**Task instructions**
Please count the lines below that hold the word "объектов" and give the count without any other text.

**Records**
■ ■ ■ ■ ■ ■ ■
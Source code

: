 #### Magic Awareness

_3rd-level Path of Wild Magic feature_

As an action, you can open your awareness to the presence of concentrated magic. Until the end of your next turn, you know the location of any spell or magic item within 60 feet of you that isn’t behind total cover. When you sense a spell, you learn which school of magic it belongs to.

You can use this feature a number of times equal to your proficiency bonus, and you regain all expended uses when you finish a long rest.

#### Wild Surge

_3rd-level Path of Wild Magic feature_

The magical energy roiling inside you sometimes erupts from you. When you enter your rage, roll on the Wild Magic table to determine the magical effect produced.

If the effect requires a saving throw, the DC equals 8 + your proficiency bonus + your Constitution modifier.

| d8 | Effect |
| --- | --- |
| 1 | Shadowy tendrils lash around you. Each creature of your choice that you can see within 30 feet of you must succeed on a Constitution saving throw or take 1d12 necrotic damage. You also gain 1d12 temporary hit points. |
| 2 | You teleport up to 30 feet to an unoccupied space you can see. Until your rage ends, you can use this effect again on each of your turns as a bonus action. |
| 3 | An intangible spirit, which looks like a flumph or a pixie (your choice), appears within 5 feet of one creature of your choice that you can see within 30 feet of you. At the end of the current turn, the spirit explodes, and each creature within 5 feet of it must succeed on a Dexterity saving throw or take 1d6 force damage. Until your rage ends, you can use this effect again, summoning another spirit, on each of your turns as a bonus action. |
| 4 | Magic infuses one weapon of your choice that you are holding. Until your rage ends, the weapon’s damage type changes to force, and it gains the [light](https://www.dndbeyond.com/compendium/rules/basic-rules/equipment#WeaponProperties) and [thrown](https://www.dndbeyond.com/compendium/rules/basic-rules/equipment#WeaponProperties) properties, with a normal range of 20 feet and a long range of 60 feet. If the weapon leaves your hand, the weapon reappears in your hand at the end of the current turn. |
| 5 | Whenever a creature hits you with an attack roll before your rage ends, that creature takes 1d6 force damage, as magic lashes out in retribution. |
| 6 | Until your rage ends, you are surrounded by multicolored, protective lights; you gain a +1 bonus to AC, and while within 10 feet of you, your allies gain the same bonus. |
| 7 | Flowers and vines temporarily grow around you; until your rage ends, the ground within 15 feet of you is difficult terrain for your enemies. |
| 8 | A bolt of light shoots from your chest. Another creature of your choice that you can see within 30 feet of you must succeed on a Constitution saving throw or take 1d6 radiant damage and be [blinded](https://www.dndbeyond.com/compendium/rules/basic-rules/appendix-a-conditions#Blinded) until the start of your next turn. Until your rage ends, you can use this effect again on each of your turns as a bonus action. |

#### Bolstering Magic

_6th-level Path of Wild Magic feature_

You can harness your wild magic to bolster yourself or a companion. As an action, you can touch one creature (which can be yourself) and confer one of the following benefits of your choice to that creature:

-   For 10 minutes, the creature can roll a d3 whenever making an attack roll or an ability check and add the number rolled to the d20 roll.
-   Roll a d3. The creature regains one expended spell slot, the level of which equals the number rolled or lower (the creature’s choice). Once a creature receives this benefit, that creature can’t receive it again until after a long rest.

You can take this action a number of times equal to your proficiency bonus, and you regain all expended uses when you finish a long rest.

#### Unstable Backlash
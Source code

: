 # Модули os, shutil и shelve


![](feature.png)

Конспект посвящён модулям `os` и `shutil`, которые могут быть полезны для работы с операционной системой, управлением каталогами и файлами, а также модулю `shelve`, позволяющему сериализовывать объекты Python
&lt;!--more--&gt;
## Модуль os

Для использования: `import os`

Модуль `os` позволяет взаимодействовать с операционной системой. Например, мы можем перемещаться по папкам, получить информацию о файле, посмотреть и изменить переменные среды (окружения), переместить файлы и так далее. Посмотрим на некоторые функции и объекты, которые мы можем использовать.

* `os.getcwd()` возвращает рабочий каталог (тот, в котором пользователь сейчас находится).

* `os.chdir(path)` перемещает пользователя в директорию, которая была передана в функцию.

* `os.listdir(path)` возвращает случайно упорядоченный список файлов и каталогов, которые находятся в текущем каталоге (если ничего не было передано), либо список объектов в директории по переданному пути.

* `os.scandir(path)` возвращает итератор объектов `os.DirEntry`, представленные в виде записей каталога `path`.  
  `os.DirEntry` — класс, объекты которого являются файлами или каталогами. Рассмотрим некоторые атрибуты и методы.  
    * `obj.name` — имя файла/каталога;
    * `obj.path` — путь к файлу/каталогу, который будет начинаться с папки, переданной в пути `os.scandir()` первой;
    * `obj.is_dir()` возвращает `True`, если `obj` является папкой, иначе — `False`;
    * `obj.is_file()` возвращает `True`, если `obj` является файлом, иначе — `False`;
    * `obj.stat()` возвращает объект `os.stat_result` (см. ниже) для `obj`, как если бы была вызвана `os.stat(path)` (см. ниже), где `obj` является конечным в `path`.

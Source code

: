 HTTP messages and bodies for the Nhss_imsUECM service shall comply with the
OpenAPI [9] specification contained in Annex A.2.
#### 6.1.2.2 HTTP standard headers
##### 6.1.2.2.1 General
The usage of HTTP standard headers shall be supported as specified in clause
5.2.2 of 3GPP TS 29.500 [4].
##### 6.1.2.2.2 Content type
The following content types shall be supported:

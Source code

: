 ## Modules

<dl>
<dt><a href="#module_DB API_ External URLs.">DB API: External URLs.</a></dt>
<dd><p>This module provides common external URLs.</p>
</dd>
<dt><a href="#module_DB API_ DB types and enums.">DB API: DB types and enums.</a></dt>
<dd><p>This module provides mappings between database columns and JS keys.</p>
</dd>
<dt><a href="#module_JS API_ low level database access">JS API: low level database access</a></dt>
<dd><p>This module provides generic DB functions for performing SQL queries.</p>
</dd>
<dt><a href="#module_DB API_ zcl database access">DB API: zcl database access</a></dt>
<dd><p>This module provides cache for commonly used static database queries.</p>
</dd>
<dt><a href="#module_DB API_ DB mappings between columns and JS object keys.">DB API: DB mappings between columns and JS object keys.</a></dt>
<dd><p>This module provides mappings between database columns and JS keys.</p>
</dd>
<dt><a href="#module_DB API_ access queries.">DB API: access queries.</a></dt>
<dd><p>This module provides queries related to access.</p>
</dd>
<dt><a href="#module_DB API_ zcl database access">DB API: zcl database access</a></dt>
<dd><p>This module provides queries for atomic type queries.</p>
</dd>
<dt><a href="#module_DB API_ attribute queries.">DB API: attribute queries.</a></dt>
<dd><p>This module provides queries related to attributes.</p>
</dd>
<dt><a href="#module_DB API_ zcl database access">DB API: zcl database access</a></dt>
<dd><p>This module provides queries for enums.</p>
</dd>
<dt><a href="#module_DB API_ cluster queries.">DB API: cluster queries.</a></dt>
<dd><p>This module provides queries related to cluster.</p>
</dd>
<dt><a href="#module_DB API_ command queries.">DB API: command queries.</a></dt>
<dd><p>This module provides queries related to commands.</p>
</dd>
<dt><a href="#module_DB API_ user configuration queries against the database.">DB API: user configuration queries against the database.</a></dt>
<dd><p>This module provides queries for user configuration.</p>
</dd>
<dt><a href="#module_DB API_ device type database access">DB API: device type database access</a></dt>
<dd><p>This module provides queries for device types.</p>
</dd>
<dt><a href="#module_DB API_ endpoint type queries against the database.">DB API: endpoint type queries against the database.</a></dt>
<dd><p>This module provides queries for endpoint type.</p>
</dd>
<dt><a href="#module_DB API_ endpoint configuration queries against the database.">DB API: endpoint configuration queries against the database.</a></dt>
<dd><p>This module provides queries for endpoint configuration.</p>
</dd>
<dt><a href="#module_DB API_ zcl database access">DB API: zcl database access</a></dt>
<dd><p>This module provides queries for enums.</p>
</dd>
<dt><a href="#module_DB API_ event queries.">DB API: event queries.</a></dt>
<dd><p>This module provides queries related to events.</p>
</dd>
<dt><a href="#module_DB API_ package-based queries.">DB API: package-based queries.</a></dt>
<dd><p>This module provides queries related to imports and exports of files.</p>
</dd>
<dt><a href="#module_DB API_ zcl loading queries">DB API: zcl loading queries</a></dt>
■ ■ ■ ■ ■ ■ ■
**Your solution**
2